化学工学会 粒子・流体プロセス部会
気泡・液滴・微粒子分散工学分科会

代表コラム(3号)

MMPEまであと173日!

 今回は本の話です。最近は便利な社会になって、LambのHydrodynamics (1932)やClift, Grace, WeberのBubbles, Drops, and Particles(1978)などの名著がインターネットで買える時代になりました。進化もすごいのですが、これらの書籍の示唆が21世紀になったのに全く色あせていないことにも驚きます。あれだけ激しいウェイクを生成するキャップ型気泡の上昇速度が、ベルヌーイの式で導出されるのに感動したのは私だけでしょうか。
 日野先生の「流体力学」や中村先生の「乱流現象」でも紹介された有名な話ですが、Lambは1932年の“Hydrodynamics”刊行後、「私は老人であり間もなく神に召されるであろう。その時天界の隅より気にかかる二つのことがある。一つは電気量子力学であり、もう一つは乱流である。私は前者については楽観的であるが、後者については悲観的である」と語ったそうです。時は量子力学の世界が洋々として開けつつあった時代です。もちろん、流体力学でも測定技術、シミュレーション技術、データドリブン技術は格段に進歩したところがあります。しかし流体力学に完成はないのではないかと思うこともあります。だからこそ、かえって魅力を感じてしまうのかも知れません。
 もう一つ。播田さんの「日本史サイエンス〈弐〉」によりますと、日本が明治維新や戦後復興で急成長を成せたのは、日本人が読書をするためだそうです。時代劇で江戸時代の町人が瓦版を読みますが、世界からみるとあの時代、当たり前の光景ではなかったそうです。
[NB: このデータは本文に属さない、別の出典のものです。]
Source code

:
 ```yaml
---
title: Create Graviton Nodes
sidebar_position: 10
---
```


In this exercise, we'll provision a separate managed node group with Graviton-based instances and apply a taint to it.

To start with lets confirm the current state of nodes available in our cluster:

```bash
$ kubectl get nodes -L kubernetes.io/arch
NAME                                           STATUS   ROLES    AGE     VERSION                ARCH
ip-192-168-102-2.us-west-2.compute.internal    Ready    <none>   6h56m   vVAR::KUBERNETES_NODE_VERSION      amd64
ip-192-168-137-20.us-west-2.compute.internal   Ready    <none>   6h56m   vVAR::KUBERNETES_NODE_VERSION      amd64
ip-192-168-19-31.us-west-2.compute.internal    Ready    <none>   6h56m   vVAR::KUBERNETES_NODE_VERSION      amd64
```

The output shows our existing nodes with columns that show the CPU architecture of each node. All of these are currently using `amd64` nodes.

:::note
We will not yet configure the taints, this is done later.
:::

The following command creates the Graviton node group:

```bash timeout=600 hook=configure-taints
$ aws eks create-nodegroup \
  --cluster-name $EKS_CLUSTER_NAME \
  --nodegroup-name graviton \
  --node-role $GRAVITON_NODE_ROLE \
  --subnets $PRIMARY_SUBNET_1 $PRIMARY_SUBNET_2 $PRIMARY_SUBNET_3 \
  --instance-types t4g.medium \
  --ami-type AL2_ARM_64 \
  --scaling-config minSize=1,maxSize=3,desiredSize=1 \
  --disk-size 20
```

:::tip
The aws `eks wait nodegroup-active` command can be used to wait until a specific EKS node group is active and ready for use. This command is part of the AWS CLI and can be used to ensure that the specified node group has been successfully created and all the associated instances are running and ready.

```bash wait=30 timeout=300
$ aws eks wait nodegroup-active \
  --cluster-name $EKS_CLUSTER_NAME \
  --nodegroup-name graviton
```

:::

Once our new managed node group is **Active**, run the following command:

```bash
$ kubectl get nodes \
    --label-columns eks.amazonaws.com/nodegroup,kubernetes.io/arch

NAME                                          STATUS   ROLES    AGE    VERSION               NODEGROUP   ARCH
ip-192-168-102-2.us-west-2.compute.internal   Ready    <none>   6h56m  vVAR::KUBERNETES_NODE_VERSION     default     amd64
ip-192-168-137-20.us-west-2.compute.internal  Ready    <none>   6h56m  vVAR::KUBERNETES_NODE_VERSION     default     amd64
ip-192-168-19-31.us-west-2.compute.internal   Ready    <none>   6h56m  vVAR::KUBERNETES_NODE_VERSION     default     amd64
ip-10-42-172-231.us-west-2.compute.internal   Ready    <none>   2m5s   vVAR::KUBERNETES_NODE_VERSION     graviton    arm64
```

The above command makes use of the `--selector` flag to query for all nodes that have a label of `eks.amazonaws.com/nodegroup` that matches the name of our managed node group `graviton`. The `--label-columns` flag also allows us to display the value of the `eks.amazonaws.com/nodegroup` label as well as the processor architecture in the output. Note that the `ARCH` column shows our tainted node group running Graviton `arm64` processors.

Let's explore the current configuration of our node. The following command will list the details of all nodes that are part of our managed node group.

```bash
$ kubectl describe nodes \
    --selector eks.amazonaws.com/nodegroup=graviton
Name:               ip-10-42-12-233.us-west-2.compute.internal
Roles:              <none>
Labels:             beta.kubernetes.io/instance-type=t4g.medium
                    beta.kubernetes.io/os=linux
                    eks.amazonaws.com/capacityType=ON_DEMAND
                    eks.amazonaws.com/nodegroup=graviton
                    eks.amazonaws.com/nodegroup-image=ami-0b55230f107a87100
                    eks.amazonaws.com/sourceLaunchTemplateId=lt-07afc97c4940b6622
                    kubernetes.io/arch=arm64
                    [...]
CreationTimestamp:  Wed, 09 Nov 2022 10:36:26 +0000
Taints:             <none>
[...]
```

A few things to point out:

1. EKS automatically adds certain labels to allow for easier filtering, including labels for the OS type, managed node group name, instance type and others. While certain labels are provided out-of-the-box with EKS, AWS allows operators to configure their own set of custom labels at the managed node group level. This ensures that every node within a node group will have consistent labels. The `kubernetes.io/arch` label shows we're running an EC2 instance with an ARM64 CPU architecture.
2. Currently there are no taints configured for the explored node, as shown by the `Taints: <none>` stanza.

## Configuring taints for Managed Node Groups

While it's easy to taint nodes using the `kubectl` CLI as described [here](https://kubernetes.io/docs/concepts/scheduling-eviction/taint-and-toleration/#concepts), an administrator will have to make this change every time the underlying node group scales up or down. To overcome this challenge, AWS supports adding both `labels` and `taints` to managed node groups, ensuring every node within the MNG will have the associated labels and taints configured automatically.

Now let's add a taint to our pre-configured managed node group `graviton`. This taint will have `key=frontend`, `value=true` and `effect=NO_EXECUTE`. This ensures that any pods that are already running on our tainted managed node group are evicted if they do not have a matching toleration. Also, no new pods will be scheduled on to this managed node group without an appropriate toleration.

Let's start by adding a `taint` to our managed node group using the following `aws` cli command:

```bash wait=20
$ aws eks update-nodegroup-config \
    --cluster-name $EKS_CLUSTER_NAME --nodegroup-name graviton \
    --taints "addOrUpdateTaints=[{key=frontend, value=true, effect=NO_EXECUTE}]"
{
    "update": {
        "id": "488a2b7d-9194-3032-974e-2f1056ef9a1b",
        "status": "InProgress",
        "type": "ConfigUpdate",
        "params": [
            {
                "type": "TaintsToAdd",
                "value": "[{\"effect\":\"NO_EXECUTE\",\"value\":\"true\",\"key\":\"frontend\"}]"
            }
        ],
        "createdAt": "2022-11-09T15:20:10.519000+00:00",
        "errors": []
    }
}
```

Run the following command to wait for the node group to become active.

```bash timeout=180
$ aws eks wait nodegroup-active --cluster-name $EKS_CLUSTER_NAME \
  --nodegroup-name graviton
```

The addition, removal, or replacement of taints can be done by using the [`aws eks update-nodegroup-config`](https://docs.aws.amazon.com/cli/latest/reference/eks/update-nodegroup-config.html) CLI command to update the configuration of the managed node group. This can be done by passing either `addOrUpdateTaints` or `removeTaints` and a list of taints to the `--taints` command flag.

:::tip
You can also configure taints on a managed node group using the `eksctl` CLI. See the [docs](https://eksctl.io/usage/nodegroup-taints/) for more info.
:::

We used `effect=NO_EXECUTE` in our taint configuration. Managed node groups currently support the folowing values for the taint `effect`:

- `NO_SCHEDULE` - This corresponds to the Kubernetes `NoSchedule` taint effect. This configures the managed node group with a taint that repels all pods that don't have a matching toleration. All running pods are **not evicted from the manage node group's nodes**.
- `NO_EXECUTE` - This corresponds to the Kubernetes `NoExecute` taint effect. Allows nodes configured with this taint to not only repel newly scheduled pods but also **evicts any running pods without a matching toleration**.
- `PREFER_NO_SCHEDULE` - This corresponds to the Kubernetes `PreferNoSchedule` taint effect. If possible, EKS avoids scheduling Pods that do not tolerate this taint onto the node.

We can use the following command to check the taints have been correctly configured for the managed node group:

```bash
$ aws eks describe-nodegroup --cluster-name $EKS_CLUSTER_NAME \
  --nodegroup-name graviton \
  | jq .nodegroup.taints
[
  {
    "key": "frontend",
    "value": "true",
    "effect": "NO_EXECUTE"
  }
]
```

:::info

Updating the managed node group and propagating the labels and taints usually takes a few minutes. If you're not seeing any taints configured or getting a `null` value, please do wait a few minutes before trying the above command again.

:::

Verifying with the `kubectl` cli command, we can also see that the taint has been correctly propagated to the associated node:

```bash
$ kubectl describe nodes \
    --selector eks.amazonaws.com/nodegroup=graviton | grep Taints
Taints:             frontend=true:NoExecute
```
だからこそ、鎖国を解いたのち、最新の科学技術を吸収できたといいます。最近は日本の科学技術の低下と言われますが、それでもまだ新聞の発行部数は多く、読書時間は米国の2倍だそうです。昭和生まれの私は紙に印刷された本を本棚に入れ、機会を見つけては本屋を回ってしまうのですが、どこに何が書かれているかを頭に入れておけば、電子書籍で持っておくのもいいかもしれませんね。
 学生時代、あるヨーロッパの教授の先生が「混相流はNever Ending Storyだよ」と言ってくださったことを覚えています。ぜひ、MMPEが魅力的なNever Ending Storyとして発展されたらいいなと思います。また、MMPEで参加者におすすめの一冊を尋ねてみてはいかがでしょうか。